Much has been recently written about the erosion of civilian control of militaries. A recent paper sheds light on how this phenomenon has developed in the United States over the past decades. As the US exports military expertise throughout the world, this attitude is increasingly seen in other countries.
The citations in the following paper can be explored for further thought on this subject. Weak political institutions and unnecessary military engagements seem to be the primary reason for military personnel's increasing contempt for civilian leadership.
An abstract of the recent research paper:
Civilian control of the military is central to the making of security policy, ensuring that civilian officials and the elected leaders that appoint them oversee and decide military affairs.
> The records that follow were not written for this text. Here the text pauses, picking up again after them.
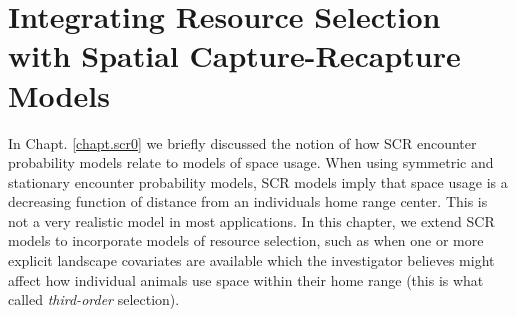 \chapter{
Integrating Resource Selection
with
Spatial Capture-Recapture
Models}

\label{chapt.rsf}

\vspace{.3in}

In Chapt. \ref{chapt.scr0} we briefly discussed the notion of how
SCR encounter probability models relate to models of space usage.
When using symmetric and stationary encounter probability models, SCR
models imply that space usage is a decreasing function of distance
from an individuals home range center. This is not a very realistic
model in most applications.  In this chapter, we extend SCR
models to incorporate models of resource selection,
such as when
one or more explicit landscape covariates are available which the
investigator believes might affect how individual animals use space
within their home range (this is what \citet{johnson:1980} called {\it
  third-order} selection).  
  
  

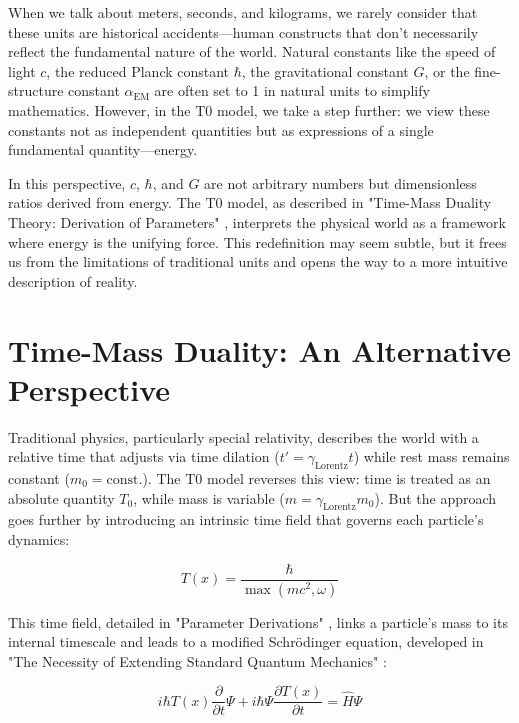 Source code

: \documentclass[a4paper,12pt]{article}
\newcommand{\Tfield}{T(x)}
\newcommand{\alphaEM}{\alpha_{\text{EM}}}
\newcommand{\gammaf}{\gamma_{\text{Lorentz}}}
\begin{document}
	When we talk about meters, seconds, and kilograms, we rarely consider that these units are historical accidents—human constructs that don't necessarily reflect the fundamental nature of the world. Natural constants like the speed of light \(c\), the reduced Planck constant \(\hbar\), the gravitational constant \(G\), or the fine-structure constant \(\alphaEM\) are often set to 1 in natural units to simplify mathematics. However, in the T0 model, we take a step further: we view these constants not as independent quantities but as expressions of a single fundamental quantity—energy.
	
	In this perspective, \(c\), \(\hbar\), and \(G\) are not arbitrary numbers but dimensionless ratios derived from energy. The T0 model, as described in "Time-Mass Duality Theory: Derivation of Parameters" \cite{pascher_params_2025}, interprets the physical world as a framework where energy is the unifying force. This redefinition may seem subtle, but it frees us from the limitations of traditional units and opens the way to a more intuitive description of reality.
	
	\section{Time-Mass Duality: An Alternative Perspective}
	
	Traditional physics, particularly special relativity, describes the world with a relative time that adjusts via time dilation (\(t' = \gammaf t\)) while rest mass remains constant (\(m_0 = \text{const.}\)). The T0 model reverses this view: time is treated as an absolute quantity \(T_0\), while mass is variable (\(m = \gammaf m_0\)). But the approach goes further by introducing an intrinsic time field that governs each particle's dynamics:
	
	\begin{equation}
		\Tfield = \frac{\hbar}{\max(m c^2, \omega)}
	\end{equation}
	
	This time field, detailed in "Parameter Derivations" \cite{pascher_params_2025}, links a particle's mass to its internal timescale and leads to a modified Schrödinger equation, developed in "The Necessity of Extending Standard Quantum Mechanics" \cite{pascher_erweiterung_2025}:
	
	\begin{equation}
		i\hbar \Tfield \frac{\partial}{\partial t} \Psi + i\hbar \Psi \frac{\partial \Tfield}{\partial t} = \hat{H} \Psi
	\end{equation}
	
\end{document}
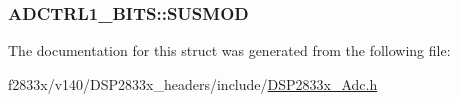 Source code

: \subsubsection[{S\+U\+S\+M\+O\+D}]{ A\+D\+C\+T\+R\+L1\+\_\+\+B\+I\+T\+S\+::\+S\+U\+S\+M\+O\+D}\label{struct_a_d_c_t_r_l1___b_i_t_s_a5504e1601d17c97df6417aa3d02e6068}


The documentation for this struct was generated from the following file\+:\begin{DoxyCompactItemize}
\item 
f2833x/v140/\+D\+S\+P2833x\+\_\+headers/include/\hyperlink{_d_s_p2833x___adc_8h}{D\+S\+P2833x\+\_\+\+Adc.\+h}\end{DoxyCompactItemize}
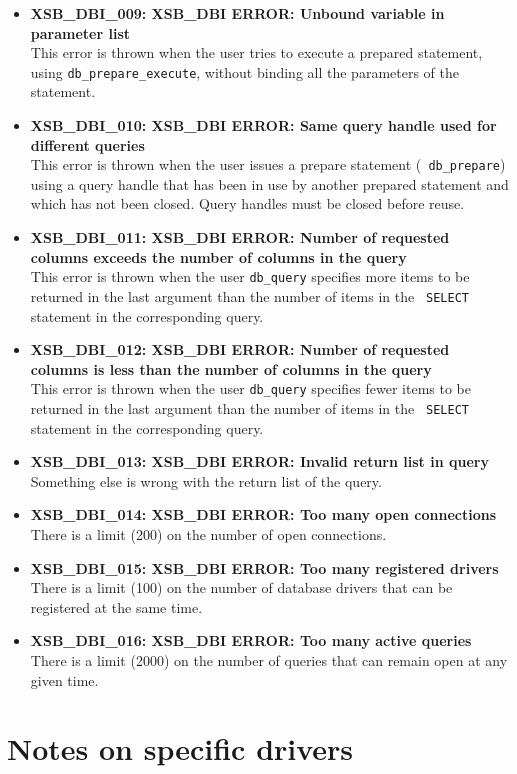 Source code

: \begin{itemize}
\item {\bf XSB\_DBI\_009: XSB\_DBI ERROR: Unbound variable in parameter list}\\
This error is thrown when the user tries to execute a prepared statement,
using {\tt db\_prepare\_execute}, without binding all the parameters of the
statement.

\item {\bf XSB\_DBI\_010: XSB\_DBI ERROR: Same query handle used for
    different queries}\\
  This error is thrown when the user issues a prepare statement ({\tt
    db\_prepare})  using a query
  handle that has been in use by another prepared statement and which has
  not been closed. Query handles must be closed before reuse.
\item {\bf XSB\_DBI\_011: XSB\_DBI ERROR: Number of requested columns exceeds the number of columns in the query}\\
  This error is thrown when the user {\tt db\_query}  specifies more items to be
  returned in the last argument than the number of items in the {\tt
    SELECT} statement in the corresponding query.
\item {\bf XSB\_DBI\_012: XSB\_DBI ERROR: Number of requested columns is less than the number of columns in the query}\\
  This error is thrown when the user {\tt db\_query}  specifies fewer items to be
  returned in the last argument than the number of items in the {\tt
    SELECT} statement in the corresponding query.
\item {\bf XSB\_DBI\_013: XSB\_DBI ERROR: Invalid return list in query}\\
  Something else is wrong with the return list of the query.
\item {\bf XSB\_DBI\_014: XSB\_DBI ERROR: Too many open connections}\\
  There is a limit (200) on the number of open connections.
\item {\bf XSB\_DBI\_015: XSB\_DBI ERROR: Too many registered drivers}\\
  There is a limit (100) on the number of database drivers that can be
  registered at the same time.
\item {\bf XSB\_DBI\_016: XSB\_DBI ERROR: Too many active queries}\\
  There is a limit (2000) on the number of queries that can remain
  open at any given time.
\end{itemize}

\section{Notes on specific drivers}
This paper exposes a challenge to civilian control in the United States that originates in the disparaging attitudes military personnel hold toward civilian society. We argue that when military personnel view military culture as superior, they are more likely to view civilian political leaders as illegitimate and in turn to favor actions that undermine civilian control. We develop a typology of civilian control in which military officers can constrain, contest and limit civilian authority. Our empirical analysis provides strong and consistent evidence of the corrosive effects of military superiority on civilian control across three surveys of U.S. military personnel: the 1998-99 TISS survey of 2901 military officers, a 2014 YouGov of 275 veterans, and an original 2020 survey of 770 West Point cadets.